Ganjar yang dimaksud Andre tidak lain adalah Gubernur Jawa Tengah Ganjar Pranowo yang tengah berkunjung ke rumahnya di bilangan Bintaro, Tangerang Selatan. Ganjar juga merupakan kader partai penguasa saat ini, PDI Perjuangan.

Selama setidaknya setahun belakangan, Ganjar memang kerap tampil di media sosial para influencer. Sebelumnya ia menjadi bintang tamu acara Deddy Corbuzier dan Boy William.

Tapi Ganjar tidak hanya menjalin relasi dengan para influencer. Dia juga menjelma sebagai influencer itu sendiri. Ganjar membuat saluran YouTube pada 20 Mar 2018. Pelanggannya hampir 1 juta akun dan video yang diunggahnya telah ditonton lebih dari 91 juta kali.

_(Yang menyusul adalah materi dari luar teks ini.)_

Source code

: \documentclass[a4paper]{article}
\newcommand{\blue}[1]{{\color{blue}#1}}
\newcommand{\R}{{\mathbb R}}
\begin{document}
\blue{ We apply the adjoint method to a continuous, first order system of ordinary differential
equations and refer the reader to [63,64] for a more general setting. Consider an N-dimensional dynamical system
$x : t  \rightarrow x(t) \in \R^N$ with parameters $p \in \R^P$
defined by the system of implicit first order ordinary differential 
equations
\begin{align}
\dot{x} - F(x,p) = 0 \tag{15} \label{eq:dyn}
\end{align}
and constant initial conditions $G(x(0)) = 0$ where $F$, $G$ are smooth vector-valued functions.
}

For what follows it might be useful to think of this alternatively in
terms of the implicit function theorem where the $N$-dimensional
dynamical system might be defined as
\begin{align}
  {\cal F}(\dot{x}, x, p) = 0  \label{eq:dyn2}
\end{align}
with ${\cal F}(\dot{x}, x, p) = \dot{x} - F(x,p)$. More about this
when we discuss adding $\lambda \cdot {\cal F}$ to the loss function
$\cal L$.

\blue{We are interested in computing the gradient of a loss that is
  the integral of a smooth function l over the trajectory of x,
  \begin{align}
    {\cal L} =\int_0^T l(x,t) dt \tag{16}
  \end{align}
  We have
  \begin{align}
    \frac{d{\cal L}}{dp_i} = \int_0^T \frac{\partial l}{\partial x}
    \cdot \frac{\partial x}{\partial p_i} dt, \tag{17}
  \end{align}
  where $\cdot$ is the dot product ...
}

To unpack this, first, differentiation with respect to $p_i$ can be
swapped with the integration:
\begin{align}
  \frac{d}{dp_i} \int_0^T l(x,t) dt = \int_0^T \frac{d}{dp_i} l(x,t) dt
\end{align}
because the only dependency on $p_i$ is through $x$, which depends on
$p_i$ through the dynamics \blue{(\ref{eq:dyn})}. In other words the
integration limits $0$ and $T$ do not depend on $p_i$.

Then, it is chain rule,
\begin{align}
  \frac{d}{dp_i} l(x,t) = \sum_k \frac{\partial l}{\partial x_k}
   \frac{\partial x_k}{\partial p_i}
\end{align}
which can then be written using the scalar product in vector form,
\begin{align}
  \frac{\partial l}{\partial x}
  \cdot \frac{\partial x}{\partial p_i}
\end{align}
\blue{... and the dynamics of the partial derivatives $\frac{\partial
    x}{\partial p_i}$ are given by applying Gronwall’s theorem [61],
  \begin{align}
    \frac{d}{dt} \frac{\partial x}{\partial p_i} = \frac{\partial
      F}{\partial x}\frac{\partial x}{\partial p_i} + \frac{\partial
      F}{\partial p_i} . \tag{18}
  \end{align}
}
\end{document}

Isi videonya beragam, mulai dari kegiatan pribadi hingga pekerjaannya sebagai kepala daerah provinsi nomor tiga terpadat di Indonesia.

Kegiatan Ganjar juga jadi salah satu konten yang paling menonjol di saluran YouTube Humas Jateng. Akun ini diikuti oleh 167 ribu pengguna.

Selain di YouTube, yang saat ini merupakan media sosial paling populer di Indonesia, Ganjar juga aktif di Twitter dengan pengikut 1,9 juta akun; sedangkan akun Instagram-nya diikuti oleh 3,4 juta pengguna.

Kekuatan Ganjar di media sosial ini amat timpang dengan Puan Maharani, Ketua Bidang Politik dan Keamanan DPP PDI-P sekaligus Ketua DPR RI. Keduanya beberapa waktu terakhir tampak berhadap-hadapan terutama ketika Ganjar tak diundang dalam pembekalan kader menuju Pilpres 2024 pada Minggu 23 Mei 2021. Terlebih lagi dalam acara tersebut Puan mengatakan bahwa pemimpin yang baik itu adalah mereka yang tidak hanya berhubungan dengan masyarakat di media sosial, “tapi memang nyata terjalin di lapangan.”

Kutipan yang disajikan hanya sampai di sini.